America’s athletes are often a vocal contingent on all kinds of social causes. But so far, there’s been little response from sports players to Florida’s Parental Rights in Education bill. Known to its opponents as the “Don’t Say Gay” bill, it would ban any classroom instruction on sexual orientation or gender identity from kindergarten through grade three; prohibit lessons in other grades unless they are “age-appropriate”; and allow parents to sue school districts if they think teachers are not in compliance.
Opposition to the bill has been fierce overall, led by Democratic leaders including President Biden. Students in Florida have staged walkouts, believing the bill will stigmatize LGBTQIA kids, stoke bullying and attacks, stifle important conversations, and lead to a wave of lawsuits that could damage cash-strapped school systems.

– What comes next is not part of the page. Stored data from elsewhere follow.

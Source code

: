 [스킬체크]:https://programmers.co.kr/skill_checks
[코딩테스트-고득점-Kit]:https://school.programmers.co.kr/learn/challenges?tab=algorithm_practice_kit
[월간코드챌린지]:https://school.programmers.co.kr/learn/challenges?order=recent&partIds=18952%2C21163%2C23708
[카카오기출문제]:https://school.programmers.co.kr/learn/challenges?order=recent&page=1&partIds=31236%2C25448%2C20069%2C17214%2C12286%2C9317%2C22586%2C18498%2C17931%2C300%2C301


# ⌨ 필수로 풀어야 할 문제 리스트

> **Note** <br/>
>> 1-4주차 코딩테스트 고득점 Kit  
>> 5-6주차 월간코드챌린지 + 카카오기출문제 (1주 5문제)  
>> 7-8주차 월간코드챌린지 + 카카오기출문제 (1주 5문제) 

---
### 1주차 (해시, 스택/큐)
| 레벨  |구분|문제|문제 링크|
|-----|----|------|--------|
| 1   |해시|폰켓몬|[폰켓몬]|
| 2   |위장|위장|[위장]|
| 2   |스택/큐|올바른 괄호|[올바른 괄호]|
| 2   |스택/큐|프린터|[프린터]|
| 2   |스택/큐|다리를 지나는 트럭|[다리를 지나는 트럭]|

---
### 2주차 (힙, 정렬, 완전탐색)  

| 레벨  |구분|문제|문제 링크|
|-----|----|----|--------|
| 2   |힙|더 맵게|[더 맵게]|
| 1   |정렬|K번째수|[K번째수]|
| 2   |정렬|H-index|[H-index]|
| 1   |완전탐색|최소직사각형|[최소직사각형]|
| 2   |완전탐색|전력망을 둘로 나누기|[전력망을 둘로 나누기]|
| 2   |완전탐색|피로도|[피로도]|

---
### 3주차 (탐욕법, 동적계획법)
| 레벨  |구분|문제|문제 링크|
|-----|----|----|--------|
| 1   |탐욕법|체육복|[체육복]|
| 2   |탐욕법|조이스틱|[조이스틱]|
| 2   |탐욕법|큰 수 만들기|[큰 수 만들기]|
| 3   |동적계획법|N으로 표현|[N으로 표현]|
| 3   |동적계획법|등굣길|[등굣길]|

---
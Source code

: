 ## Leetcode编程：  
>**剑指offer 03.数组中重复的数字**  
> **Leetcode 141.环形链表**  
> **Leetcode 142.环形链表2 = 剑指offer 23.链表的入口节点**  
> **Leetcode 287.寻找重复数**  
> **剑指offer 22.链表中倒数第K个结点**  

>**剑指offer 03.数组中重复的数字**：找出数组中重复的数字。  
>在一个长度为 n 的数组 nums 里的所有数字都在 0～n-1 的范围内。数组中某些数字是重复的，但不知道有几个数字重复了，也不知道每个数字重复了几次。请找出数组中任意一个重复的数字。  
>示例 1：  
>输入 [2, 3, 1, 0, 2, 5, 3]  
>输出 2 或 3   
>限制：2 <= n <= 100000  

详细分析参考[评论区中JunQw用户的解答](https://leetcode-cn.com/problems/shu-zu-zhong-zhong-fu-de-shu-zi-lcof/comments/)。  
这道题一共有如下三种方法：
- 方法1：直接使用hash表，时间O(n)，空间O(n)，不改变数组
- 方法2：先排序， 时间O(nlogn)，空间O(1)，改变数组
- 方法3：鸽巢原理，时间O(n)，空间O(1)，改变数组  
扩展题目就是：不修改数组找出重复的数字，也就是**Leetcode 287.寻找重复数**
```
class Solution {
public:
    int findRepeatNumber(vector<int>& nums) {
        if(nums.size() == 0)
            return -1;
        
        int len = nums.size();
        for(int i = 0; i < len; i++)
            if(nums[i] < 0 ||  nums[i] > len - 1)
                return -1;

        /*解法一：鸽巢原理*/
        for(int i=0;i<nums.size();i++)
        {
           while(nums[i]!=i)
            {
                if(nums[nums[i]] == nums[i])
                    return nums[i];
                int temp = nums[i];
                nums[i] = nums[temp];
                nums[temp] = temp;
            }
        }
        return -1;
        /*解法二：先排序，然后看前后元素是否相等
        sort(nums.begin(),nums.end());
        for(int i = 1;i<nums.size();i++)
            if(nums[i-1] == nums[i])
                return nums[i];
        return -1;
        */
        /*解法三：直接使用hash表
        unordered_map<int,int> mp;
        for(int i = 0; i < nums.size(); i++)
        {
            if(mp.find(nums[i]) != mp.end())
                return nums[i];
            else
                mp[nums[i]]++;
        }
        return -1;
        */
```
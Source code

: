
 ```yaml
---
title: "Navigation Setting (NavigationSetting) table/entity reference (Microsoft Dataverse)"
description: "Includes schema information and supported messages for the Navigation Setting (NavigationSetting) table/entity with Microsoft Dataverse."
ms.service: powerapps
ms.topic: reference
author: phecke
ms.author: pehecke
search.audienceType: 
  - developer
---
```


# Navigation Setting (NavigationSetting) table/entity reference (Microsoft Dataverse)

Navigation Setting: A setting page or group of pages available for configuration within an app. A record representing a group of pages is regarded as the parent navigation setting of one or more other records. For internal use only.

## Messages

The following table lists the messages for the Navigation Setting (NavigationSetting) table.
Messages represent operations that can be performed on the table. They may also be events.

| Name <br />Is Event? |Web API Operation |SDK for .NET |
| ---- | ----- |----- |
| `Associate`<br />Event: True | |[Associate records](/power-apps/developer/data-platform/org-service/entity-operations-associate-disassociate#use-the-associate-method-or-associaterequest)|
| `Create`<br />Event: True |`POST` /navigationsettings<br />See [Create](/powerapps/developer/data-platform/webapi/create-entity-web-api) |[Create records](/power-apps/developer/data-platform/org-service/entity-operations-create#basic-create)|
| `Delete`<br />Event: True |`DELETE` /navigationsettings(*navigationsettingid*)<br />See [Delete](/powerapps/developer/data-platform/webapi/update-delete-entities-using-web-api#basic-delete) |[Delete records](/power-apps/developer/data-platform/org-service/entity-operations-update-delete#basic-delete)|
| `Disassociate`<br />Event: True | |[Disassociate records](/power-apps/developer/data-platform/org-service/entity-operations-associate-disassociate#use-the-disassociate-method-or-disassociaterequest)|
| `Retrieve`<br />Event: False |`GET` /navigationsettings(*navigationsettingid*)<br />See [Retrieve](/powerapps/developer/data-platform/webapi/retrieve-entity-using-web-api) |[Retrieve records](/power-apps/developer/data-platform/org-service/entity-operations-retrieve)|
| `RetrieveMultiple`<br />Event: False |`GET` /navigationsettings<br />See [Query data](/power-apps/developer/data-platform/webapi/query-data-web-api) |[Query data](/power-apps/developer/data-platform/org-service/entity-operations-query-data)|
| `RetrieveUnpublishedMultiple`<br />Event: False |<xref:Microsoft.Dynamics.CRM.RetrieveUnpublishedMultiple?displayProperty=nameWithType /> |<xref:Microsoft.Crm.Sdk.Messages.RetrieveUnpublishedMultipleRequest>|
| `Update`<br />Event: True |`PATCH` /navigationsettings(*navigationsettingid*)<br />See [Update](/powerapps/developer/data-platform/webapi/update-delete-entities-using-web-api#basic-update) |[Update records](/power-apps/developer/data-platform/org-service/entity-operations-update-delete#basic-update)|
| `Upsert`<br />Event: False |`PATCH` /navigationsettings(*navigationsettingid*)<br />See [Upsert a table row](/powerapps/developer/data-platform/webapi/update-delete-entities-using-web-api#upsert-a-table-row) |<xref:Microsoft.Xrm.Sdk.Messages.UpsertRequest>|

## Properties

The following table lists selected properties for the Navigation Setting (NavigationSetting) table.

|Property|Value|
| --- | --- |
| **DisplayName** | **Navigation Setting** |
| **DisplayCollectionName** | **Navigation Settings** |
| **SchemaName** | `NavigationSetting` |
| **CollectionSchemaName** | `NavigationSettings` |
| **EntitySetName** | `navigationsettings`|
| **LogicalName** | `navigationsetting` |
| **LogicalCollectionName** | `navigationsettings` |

Only one prominent athlete, tennis player Coco Gauff, has voiced opposition to the bill, saying last week that she “couldn’t imagine not being able to support your identity. I think it’s important that they have those conversations in school, because that is supposed to be a safe space to talk about everything.”
LZ and Will talk about why it is that no other athletes have said anything about “Don’t Say Gay,” despite a measure of mainstreamed support for the LGBTQIA community. The answer? A lingering transphobia and homophobia — and relative absence of openly queer athletes — in the sports world, as well as a more straightforward cause: activism fatigue.
“You're asking athletes to now not only be aware of the issue at its onset, but also to follow through and be aware of the detailed conversations that's happening on a state legislative level,” LZ said. “And I think that's just asking a lot out of people in general, and maybe asking a lot of athletes specifically.”